Spot Gold Prices touched a fresh 16-month high in London early on Wednesday, but slipped $3 per ounce to trade at $711.29 as the US open drew near.
The AM Fix came in at $711.75 per ounce, the highest London Fix since 17th May 2006.
"Precious metals, especially gold, remain a favorite for investors," says today's note from Standard Bank in Johannesburg. "Appetite for the complex is supported by positive sentiment in global equity markets, as well as by significant lingering risk in the underlying financial system."
Breaking above $714 just ahead of the London open, the Gold Market also pushed higher for futures traders at the Japanese Tocom after Prime Minister Shinzo Abe announced his resignation in Tokyo.
Achieving less than a 30% approval rating in a poll earlier this week, Japan's youngest ever prime minister had vowed to step down if the Japanese parliament failed to support logistical aid for the US-led coalition forces in Afghanistan.
Now Japan "should seek a continued mission to fight terrorism under a new prime minister," Abe told a press conference today.
"Gold Buying on the Tocom was triggered by a fall in the Yen," claimed one Japanese trader to Reuters. But in truth, the Yen barely moved on the news of Abe's resignation, slipping less than 0.4% against the Dollar and holding firm against the high-yielding "carry trade" currencies of New Zealand, Australia and Britain.
The Nikkei stock index, in contrast, dropped 0.5% for the day, taking its losses for the last five sessions above 2.1%. The FTSE in London lost 0.6% by lunchtime, while the broad European markets dropped one-third of a per cent.

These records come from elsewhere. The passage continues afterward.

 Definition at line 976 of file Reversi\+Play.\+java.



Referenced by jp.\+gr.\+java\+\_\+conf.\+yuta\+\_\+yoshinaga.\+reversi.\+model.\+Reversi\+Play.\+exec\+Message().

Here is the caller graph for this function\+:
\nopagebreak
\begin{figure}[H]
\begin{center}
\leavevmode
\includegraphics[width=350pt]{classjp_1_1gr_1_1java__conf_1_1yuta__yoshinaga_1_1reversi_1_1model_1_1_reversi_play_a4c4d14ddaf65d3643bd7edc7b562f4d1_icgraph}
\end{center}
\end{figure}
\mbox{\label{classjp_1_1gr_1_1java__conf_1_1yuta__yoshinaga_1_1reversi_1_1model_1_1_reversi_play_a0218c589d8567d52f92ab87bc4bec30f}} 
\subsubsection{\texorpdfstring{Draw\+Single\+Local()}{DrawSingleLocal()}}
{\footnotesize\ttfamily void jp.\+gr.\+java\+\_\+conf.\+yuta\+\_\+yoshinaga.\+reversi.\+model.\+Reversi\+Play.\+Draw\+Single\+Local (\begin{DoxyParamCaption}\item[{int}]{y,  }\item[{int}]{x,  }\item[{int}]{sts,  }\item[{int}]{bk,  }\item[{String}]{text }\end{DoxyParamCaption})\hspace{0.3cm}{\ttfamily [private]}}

On the currency markets, the Euro also failed to gain versus the Yen today, despite rising nearly 1% versus the Japanese currency on Tuesday. But the European single currency did reach a fresh life-time high against the US Dollar overnight, finally breaking the peak of $1.3850 set in late July and reaching $1.3889 by 07:45 EST.
"The expected half percent cut in [Dollar] rates means spreads between the US and Euroland are narrowing, removing whatever is left for any positive carry for the Dollar," notes Niels From, a currency strategist in Frankfurt for Dresdner Kleinwort.
"The Fed should cut rates by a half-percentage point as the economy's outlook has worsened," agrees Masashi Kurabe, a currency manager at Bank of Tokyo-Mitsubishi. "European rates may go up as soon as the markets stabilize. A narrowing interest-rate differential is positive for the Euro."
Since its record low of late 2000, the Euro has now risen by 63% versus the greenback. Gold is commonly said by analysts and pundits to merely track the Euro-Dollar exchange rate. But the Spot Gold Price has gained more than 160% in Dollar terms over the same period.
Gold Prices also reached a 16-month high versus the British Pound early on Wednesday, briefly trading above £351 per ounce before slipping to bounce off £349.
The last time gold bullion held this much value for British investors, it had just broken all-time record highs in Sterling above £380 per ounce. But whereas the spike of May 2006 came and went within five days, the current rally in world gold prices remains far more measured – and it's making far fewer headlines as a result.
The same week as Spot Gold Prices spiked to a 26-year high vs. the Dollar in spring of last year, the London press was packed with bullish comment. The move in gold was reported in the Daily Mail and on national BBC radio. John Plender in the Financial Times said gold was "in a long run bull market."
The Guardian's Larry Elliot agreed, as did Anthony Hilton in London's Evening Standard. Allister Heath in The Spectator wrote that "the price of gold will continue to rise." The price duly began falling.
Today, however, the Times of London carries not one word about Tuesday's $10 surge in Dollar gold prices...nor the 1.2% rise against both Sterling and Euros...nor the 1.7% rise in gold against Japanese Yen.
Nor is gold's 5% gain against Sterling during the last month featured in more than a commodities column in the Financial Times, nor even in the equities-bearish Telegraph.
Given the Gold Market's strong contrarian fan-base, this lack of press coverage may prove decidedly bullish for the rally starting on Tuesday last week.